### Task description
The records below are to be repeated exactly, and their pictures left out.

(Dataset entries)

• • • •

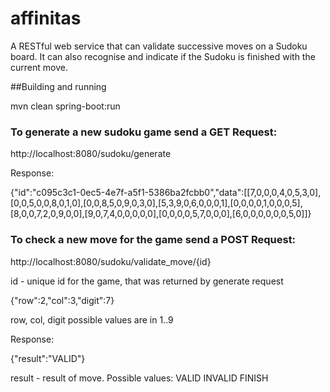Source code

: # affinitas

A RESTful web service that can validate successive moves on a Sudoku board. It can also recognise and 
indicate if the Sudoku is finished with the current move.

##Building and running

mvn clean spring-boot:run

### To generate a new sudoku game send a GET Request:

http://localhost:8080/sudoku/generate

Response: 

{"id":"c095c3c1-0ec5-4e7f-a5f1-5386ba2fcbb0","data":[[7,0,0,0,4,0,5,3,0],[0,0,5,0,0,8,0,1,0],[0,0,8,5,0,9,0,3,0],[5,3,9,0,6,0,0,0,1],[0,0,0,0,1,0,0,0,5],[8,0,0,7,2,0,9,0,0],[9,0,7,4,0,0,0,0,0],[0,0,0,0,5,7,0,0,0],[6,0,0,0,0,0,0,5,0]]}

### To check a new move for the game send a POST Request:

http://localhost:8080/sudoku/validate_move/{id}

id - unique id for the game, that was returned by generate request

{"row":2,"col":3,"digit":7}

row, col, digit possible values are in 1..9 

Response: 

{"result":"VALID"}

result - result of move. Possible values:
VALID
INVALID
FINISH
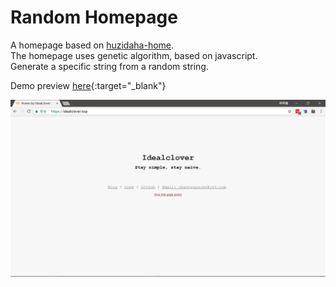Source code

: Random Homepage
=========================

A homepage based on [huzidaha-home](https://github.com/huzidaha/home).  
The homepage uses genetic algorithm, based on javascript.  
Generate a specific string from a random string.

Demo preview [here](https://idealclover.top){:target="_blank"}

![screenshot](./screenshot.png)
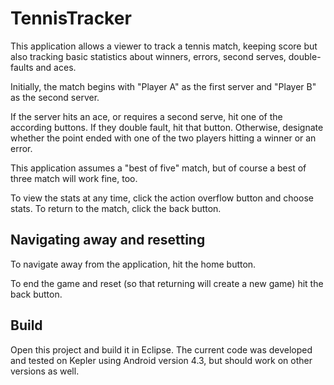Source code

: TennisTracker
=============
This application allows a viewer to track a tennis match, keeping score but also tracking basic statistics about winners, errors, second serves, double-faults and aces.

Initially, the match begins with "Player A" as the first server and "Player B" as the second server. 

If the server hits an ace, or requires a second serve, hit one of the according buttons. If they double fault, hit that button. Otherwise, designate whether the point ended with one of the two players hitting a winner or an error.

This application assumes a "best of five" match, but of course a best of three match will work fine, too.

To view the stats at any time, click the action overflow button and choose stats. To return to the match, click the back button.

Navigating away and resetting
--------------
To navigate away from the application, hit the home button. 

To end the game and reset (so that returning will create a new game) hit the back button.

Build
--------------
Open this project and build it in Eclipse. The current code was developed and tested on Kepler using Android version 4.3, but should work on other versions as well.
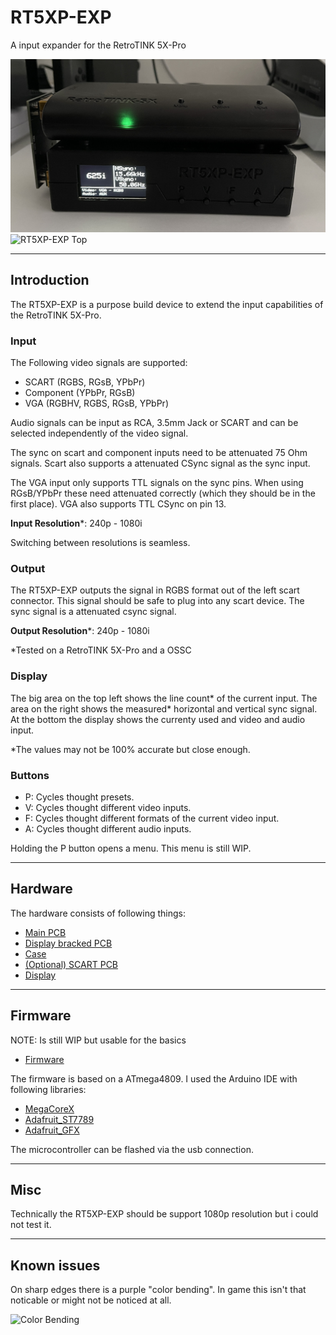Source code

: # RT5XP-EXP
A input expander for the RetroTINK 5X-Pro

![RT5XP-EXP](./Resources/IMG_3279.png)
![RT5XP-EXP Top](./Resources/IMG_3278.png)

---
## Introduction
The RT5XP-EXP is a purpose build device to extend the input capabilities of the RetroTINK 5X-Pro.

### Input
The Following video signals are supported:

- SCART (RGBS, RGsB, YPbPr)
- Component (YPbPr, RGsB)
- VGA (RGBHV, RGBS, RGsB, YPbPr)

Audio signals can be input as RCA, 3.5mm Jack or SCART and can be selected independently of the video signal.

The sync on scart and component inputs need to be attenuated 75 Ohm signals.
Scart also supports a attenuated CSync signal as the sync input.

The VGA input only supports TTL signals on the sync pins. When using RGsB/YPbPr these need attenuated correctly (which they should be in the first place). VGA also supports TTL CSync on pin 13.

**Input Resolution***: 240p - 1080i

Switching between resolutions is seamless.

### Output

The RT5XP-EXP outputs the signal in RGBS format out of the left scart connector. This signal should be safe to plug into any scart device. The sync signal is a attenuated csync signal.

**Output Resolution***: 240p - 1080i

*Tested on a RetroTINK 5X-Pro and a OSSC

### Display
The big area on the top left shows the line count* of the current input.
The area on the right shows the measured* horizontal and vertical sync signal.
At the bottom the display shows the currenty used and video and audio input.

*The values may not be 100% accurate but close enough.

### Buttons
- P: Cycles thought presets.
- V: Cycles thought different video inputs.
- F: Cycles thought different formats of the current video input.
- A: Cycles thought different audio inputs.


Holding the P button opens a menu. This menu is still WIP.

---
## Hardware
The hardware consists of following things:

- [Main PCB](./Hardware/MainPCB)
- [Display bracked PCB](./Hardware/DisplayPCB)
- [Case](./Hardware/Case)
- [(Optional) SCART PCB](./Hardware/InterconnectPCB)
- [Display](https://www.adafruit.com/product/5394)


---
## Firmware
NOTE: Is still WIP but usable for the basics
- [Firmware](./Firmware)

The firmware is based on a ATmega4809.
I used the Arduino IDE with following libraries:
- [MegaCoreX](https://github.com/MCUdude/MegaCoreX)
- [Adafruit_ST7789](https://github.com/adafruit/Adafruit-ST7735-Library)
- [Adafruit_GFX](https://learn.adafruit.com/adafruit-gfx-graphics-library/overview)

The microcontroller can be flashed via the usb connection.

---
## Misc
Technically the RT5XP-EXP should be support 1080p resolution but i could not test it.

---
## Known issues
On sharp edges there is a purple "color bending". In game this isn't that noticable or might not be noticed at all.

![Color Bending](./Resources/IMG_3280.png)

• • • •

### Answer to this problem
Source code

: # affinitas

A RESTful web service that can validate successive moves on a Sudoku board. It can also recognise and 
indicate if the Sudoku is finished with the current move.

##Building and running

mvn clean spring-boot:run

### To generate a new sudoku game send a GET Request:

http://localhost:8080/sudoku/generate

Response: 

{"id":"c095c3c1-0ec5-4e7f-a5f1-5386ba2fcbb0","data":[[7,0,0,0,4,0,5,3,0],[0,0,5,0,0,8,0,1,0],[0,0,8,5,0,9,0,3,0],[5,3,9,0,6,0,0,0,1],[0,0,0,0,1,0,0,0,5],[8,0,0,7,2,0,9,0,0],[9,0,7,4,0,0,0,0,0],[0,0,0,0,5,7,0,0,0],[6,0,0,0,0,0,0,5,0]]}

### To check a new move for the game send a POST Request:

http://localhost:8080/sudoku/validate_move/{id}

id - unique id for the game, that was returned by generate request

{"row":2,"col":3,"digit":7}

row, col, digit possible values are in 1..9 

Response: 

{"result":"VALID"}

result - result of move. Possible values:
VALID
INVALID
FINISH
Source code

: Random Homepage
=========================

A homepage based on [huzidaha-home](https://github.com/huzidaha/home).  
The homepage uses genetic algorithm, based on javascript.  
Generate a specific string from a random string.

Demo preview [here](https://idealclover.top){:target="_blank"}

![screenshot](./screenshot.png)
Source code

: TennisTracker
=============
This application allows a viewer to track a tennis match, keeping score but also tracking basic statistics about winners, errors, second serves, double-faults and aces.

Initially, the match begins with "Player A" as the first server and "Player B" as the second server. 

If the server hits an ace, or requires a second serve, hit one of the according buttons. If they double fault, hit that button. Otherwise, designate whether the point ended with one of the two players hitting a winner or an error.

This application assumes a "best of five" match, but of course a best of three match will work fine, too.

To view the stats at any time, click the action overflow button and choose stats. To return to the match, click the back button.

Navigating away and resetting
--------------
To navigate away from the application, hit the home button. 

To end the game and reset (so that returning will create a new game) hit the back button.

Build
--------------
Open this project and build it in Eclipse. The current code was developed and tested on Kepler using Android version 4.3, but should work on other versions as well.
Source code

: # RT5XP-EXP
A input expander for the RetroTINK 5X-Pro

![RT5XP-EXP](./Resources/IMG_3279.png)
![RT5XP-EXP Top](./Resources/IMG_3278.png)

---
## Introduction
The RT5XP-EXP is a purpose build device to extend the input capabilities of the RetroTINK 5X-Pro.

### Input
The Following video signals are supported:

- SCART (RGBS, RGsB, YPbPr)
- Component (YPbPr, RGsB)
- VGA (RGBHV, RGBS, RGsB, YPbPr)

Audio signals can be input as RCA, 3.5mm Jack or SCART and can be selected independently of the video signal.

The sync on scart and component inputs need to be attenuated 75 Ohm signals.
Scart also supports a attenuated CSync signal as the sync input.

The VGA input only supports TTL signals on the sync pins. When using RGsB/YPbPr these need attenuated correctly (which they should be in the first place). VGA also supports TTL CSync on pin 13.

**Input Resolution***: 240p - 1080i

Switching between resolutions is seamless.

### Output

The RT5XP-EXP outputs the signal in RGBS format out of the left scart connector. This signal should be safe to plug into any scart device. The sync signal is a attenuated csync signal.

**Output Resolution***: 240p - 1080i

*Tested on a RetroTINK 5X-Pro and a OSSC

### Display
The big area on the top left shows the line count* of the current input.
The area on the right shows the measured* horizontal and vertical sync signal.
At the bottom the display shows the currenty used and video and audio input.

*The values may not be 100% accurate but close enough.

### Buttons
- P: Cycles thought presets.
- V: Cycles thought different video inputs.
- F: Cycles thought different formats of the current video input.
- A: Cycles thought different audio inputs.


Holding the P button opens a menu. This menu is still WIP.

---
## Hardware
The hardware consists of following things:

- [Main PCB](./Hardware/MainPCB)
- [Display bracked PCB](./Hardware/DisplayPCB)
- [Case](./Hardware/Case)
- [(Optional) SCART PCB](./Hardware/InterconnectPCB)
- [Display](https://www.adafruit.com/product/5394)


---
## Firmware
NOTE: Is still WIP but usable for the basics
- [Firmware](./Firmware)

The firmware is based on a ATmega4809.
I used the Arduino IDE with following libraries:
- [MegaCoreX](https://github.com/MCUdude/MegaCoreX)
- [Adafruit_ST7789](https://github.com/adafruit/Adafruit-ST7735-Library)
- [Adafruit_GFX](https://learn.adafruit.com/adafruit-gfx-graphics-library/overview)

The microcontroller can be flashed via the usb connection.

---
## Misc
Technically the RT5XP-EXP should be support 1080p resolution but i could not test it.

---
## Known issues
On sharp edges there is a purple "color bending". In game this isn't that noticable or might not be noticed at all.

![Color Bending](./Resources/IMG_3280.png)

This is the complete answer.